Pirandello parte, en su ensayo, de que para todos aquellos que se reúnen bajo la misma definición de humoristas, hay un fondo común, aun cuando después se verá obligado a considerar como verdaderos humoristas a aquellos que han sido validados como verdaderos escritores, sobre todo quienes se han escapado un poco a los censores que utilizaban los estatutos puramente retóricos para juzgar la obra de arte. Y, no obstante las conclusiones ya apuntadas, tal vez inseguro ante evidencias que no conseguía diferenciar en el, para él, arisco campo de los epistemas, acepta que hay dos tipos de ironía: la retórica y la filosófica. Lo retórico, según su norma, se encuentra en el plano de lo bajo, de lo menor, en tanto lo filosófico pasa al campo de lo que considera verdadero humorismo. De esta forma, la ironía también puede ser romántica, aunque, lamentablemente, asegure que, por su contigüidad con lo mordaz y lo burlón, se aleja del humorismo. Así, deja creadas las bases para la división sumaria entre lo espurio y lo legítimo en el proceso de búsqueda de la risa, pues la diferencia entre humor y cómico (esto es: festividad, burlesco, grotesco, sátira) radica, según él mismo, en la “distinción sumaria.” No es necesario llevar a término una desconstrucción exhaustiva para comprender que este ejercicio distintivo de Pirandello responde mucho más a un corte hecho por el analista, que a una elección cuyo punto de partida se encuentre en el plano productivo, aun cuando él mismo asegure que la distinción viene del propio escritor. El caso de Mark Twain, justamente por su empleo de la ironía, por la consecución y trascendencia de la figura, en compañía de su aceptado pragmatismo lógico, puede servir de ejemplo para enmendar ese desvío que la concepción del mundo humorístico mantiene con notable vigencia desde los precursores atisbos aristotélicos y hasta los importantes intentos que rodearon los primeros años del siglo XX, pues El humorismo, de Pirandello, aunque tuvo su edición definitiva en 1920, venía gestándose desde los primeros años de la centuria.
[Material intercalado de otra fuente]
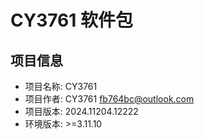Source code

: # CY3761 软件包

## 项目信息
+ 项目名称: CY3761
+ 项目作者: CY3761 <fb764bc@outlook.com>
+ 项目版本: 2024.11204.12222
+ 环境版本: >=3.11.10

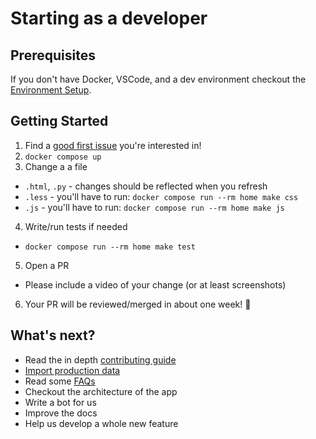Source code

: # Starting as a developer

## Prerequisites

If you don't have Docker, VSCode, and a dev environment checkout the [Environment Setup](../2_Developers/0_Environment-Setup).

## Getting Started

1. Find a [good first issue](https://github.com/internetarchive/openlibrary/issues?q=is%3Aopen+is%3Aissue+label%3A%22Good+First+Issue%22+) you're interested in!
2. `docker compose up`
3. Change a a file
  - `.html`, `.py` - changes should be reflected when you refresh
  - `.less` - you'll have to run: `docker compose run --rm home make css`
  - `.js` - you'll have to run: `docker compose run --rm home make js`
4. Write/run tests if needed
  - `docker compose run --rm home make test`
5. Open a PR
  - Please include a video of your change (or at least screenshots)
6. Your PR will be reviewed/merged in about one week! 🎉

## What's next?
- Read the in depth [contributing guide](2_Developers/CONTRIBUTING)
- [Import production data](2_Developers/misc/Loading-Production-Book-Data)
- Read some [FAQs](2_Developers/FAQs)
- Checkout the architecture of the app
- Write a bot for us
- Improve the docs
- Help us develop a whole new feature
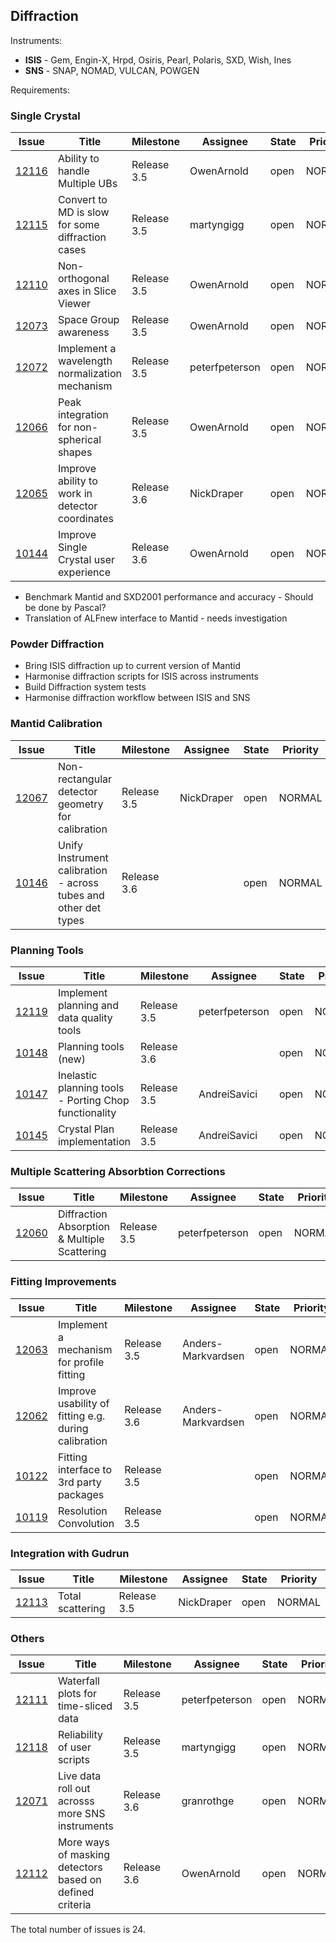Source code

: ## Diffraction

Instruments:

- **ISIS** - Gem, Engin-X, Hrpd, Osiris, Pearl, Polaris, SXD, Wish, Ines
- **SNS** - SNAP, NOMAD, VULCAN, POWGEN

Requirements:

### Single Crystal

| Issue | Title | Milestone | Assignee | State | Priority | 
| ----- | ----- | --------- | -------- | ----- | -------- | 
| [12116](https//github.com/mantidproject/mantid/issue/12116) | Ability to handle Multiple UBs | Release 3.5 | OwenArnold | open | NORMAL | 
| [12115](https//github.com/mantidproject/mantid/issue/12115) | Convert to MD is slow for some diffraction cases | Release 3.5 | martyngigg | open | NORMAL | 
| [12110](https//github.com/mantidproject/mantid/issue/12110) | Non-orthogonal axes in Slice Viewer | Release 3.5 | OwenArnold | open | NORMAL | 
| [12073](https//github.com/mantidproject/mantid/issue/12073) | Space Group awareness | Release 3.5 | OwenArnold | open | NORMAL | 
| [12072](https//github.com/mantidproject/mantid/issue/12072) | Implement a wavelength normalization mechanism | Release 3.5 | peterfpeterson | open | NORMAL | 
| [12066](https//github.com/mantidproject/mantid/issue/12066) | Peak integration for non-spherical shapes | Release 3.5 | OwenArnold | open | NORMAL | 
| [12065](https//github.com/mantidproject/mantid/issue/12065) | Improve ability to work in detector coordinates | Release 3.6 | NickDraper | open | NORMAL | 
| [10144](https//github.com/mantidproject/mantid/issue/10144) | Improve Single Crystal user experience | Release 3.6 | OwenArnold | open | NORMAL | 

- Benchmark Mantid and SXD2001 performance and accuracy - Should be done by Pascal?
- Translation of ALFnew interface to Mantid - needs investigation

### Powder Diffraction

- Bring ISIS diffraction up to current version of Mantid
- Harmonise diffraction scripts for ISIS across instruments
- Build Diffraction system tests
- Harmonise diffraction workflow between ISIS and SNS

### Mantid Calibration

| Issue | Title | Milestone | Assignee | State | Priority | 
| ----- | ----- | --------- | -------- | ----- | -------- | 
| [12067](https//github.com/mantidproject/mantid/issue/12067) | Non-rectangular detector geometry for calibration | Release 3.5 | NickDraper | open | NORMAL | 
| [10146](https//github.com/mantidproject/mantid/issue/10146) | Unify Instrument calibration  - across tubes and other det types | Release 3.6 |  | open | NORMAL | 

### Planning Tools 

| Issue | Title | Milestone | Assignee | State | Priority | 
| ----- | ----- | --------- | -------- | ----- | -------- | 
| [12119](https//github.com/mantidproject/mantid/issue/12119) | Implement planning and data quality tools | Release 3.5 | peterfpeterson | open | NORMAL | 
| [10148](https//github.com/mantidproject/mantid/issue/10148) | Planning tools (new) | Release 3.6 |  | open | NORMAL | 
| [10147](https//github.com/mantidproject/mantid/issue/10147) | Inelastic planning tools - Porting Chop functionality | Release 3.5 | AndreiSavici | open | NORMAL | 
| [10145](https//github.com/mantidproject/mantid/issue/10145) | Crystal Plan implementation | Release 3.5 | AndreiSavici | open | NORMAL | 

### Multiple Scattering Absorbtion Corrections

| Issue | Title | Milestone | Assignee | State | Priority | 
| ----- | ----- | --------- | -------- | ----- | -------- | 
| [12060](https//github.com/mantidproject/mantid/issue/12060) | Diffraction Absorption & Multiple Scattering | Release 3.5 | peterfpeterson | open | NORMAL | 

### Fitting Improvements

| Issue | Title | Milestone | Assignee | State | Priority | 
| ----- | ----- | --------- | -------- | ----- | -------- | 
| [12063](https//github.com/mantidproject/mantid/issue/12063) | Implement a mechanism for profile fitting | Release 3.5 | Anders-Markvardsen | open | NORMAL | 
| [12062](https//github.com/mantidproject/mantid/issue/12062) | Improve usability of fitting e.g. during calibration | Release 3.6 | Anders-Markvardsen | open | NORMAL | 
| [10122](https//github.com/mantidproject/mantid/issue/10122) | Fitting interface to 3rd party packages | Release 3.5 |  | open | NORMAL | 
| [10119](https//github.com/mantidproject/mantid/issue/10119) | Resolution Convolution | Release 3.5 |  | open | NORMAL | 

### Integration with Gudrun

| Issue | Title | Milestone | Assignee | State | Priority | 
| ----- | ----- | --------- | -------- | ----- | -------- | 
| [12113](https//github.com/mantidproject/mantid/issue/12113) | Total scattering | Release 3.5 | NickDraper | open | NORMAL | 

### Others

| Issue | Title | Milestone | Assignee | State | Priority | 
| ----- | ----- | --------- | -------- | ----- | -------- | 
| [12111](https//github.com/mantidproject/mantid/issue/12111) | Waterfall plots for time-sliced data | Release 3.5 | peterfpeterson | open | NORMAL | 
| [12118](https//github.com/mantidproject/mantid/issue/12118) | Reliability of user scripts | Release 3.5 | martyngigg | open | NORMAL | 
| [12071](https//github.com/mantidproject/mantid/issue/12071) | Live data roll out acrosss more SNS instruments | Release 3.6 | granrothge | open | NORMAL | 
| [12112](https//github.com/mantidproject/mantid/issue/12112) | More ways of masking detectors based on defined criteria | Release 3.6 | OwenArnold | open | NORMAL | 



The total number of issues is 24.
Algo importante, desde luego, era hallar el por qué, establecer un sentido para el empleo de la risa, asunto que aún, como es perfectamente normal, nos ocupa el pensamiento. ¿Qué se levanta a la par de la sonrisa? ¿Hacia dónde esa risa, burda o sublime, se dirige? ¿Es necesario, por demás, que después de la risa quede algo que nos señale, puntero en mano, que el mundo debe ser de esta forma y no de esotra?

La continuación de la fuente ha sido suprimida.